◆ **Exercise**: Within the records, how many lines hold the word "aspect"? State that number alone.

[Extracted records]
[Start of Attachment]
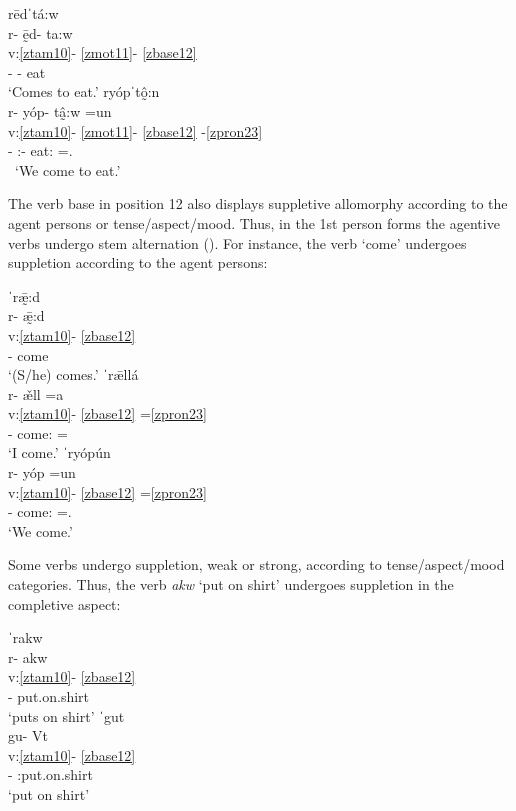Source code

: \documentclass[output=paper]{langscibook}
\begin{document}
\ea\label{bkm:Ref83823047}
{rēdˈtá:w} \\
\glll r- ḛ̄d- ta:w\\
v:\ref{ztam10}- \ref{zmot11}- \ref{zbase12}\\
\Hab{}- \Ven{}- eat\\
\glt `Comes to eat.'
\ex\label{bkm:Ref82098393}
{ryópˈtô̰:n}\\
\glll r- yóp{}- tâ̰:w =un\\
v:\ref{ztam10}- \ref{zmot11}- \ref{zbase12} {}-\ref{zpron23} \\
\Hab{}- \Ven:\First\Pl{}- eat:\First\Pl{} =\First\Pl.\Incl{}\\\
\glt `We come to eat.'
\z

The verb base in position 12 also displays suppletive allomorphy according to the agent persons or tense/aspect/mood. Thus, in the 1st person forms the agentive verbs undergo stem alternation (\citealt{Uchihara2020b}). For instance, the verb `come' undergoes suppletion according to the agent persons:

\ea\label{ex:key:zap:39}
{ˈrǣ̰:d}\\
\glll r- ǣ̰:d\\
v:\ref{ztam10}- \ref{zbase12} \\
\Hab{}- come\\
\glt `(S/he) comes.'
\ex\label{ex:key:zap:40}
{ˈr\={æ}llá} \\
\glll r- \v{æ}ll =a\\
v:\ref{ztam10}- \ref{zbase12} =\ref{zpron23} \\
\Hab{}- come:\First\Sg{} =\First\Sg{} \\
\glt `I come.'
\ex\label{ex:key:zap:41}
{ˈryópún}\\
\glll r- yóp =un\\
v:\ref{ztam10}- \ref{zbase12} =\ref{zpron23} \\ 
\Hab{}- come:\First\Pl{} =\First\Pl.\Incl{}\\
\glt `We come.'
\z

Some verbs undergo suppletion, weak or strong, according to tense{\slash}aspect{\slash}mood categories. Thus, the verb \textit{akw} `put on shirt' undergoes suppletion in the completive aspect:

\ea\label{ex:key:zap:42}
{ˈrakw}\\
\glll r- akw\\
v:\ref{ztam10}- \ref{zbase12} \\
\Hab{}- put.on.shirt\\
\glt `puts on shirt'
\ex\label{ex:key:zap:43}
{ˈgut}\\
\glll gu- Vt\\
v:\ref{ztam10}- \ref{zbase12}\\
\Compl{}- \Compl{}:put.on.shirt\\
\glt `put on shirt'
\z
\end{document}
[End of Attachment]
◆ **Response to the task**: 2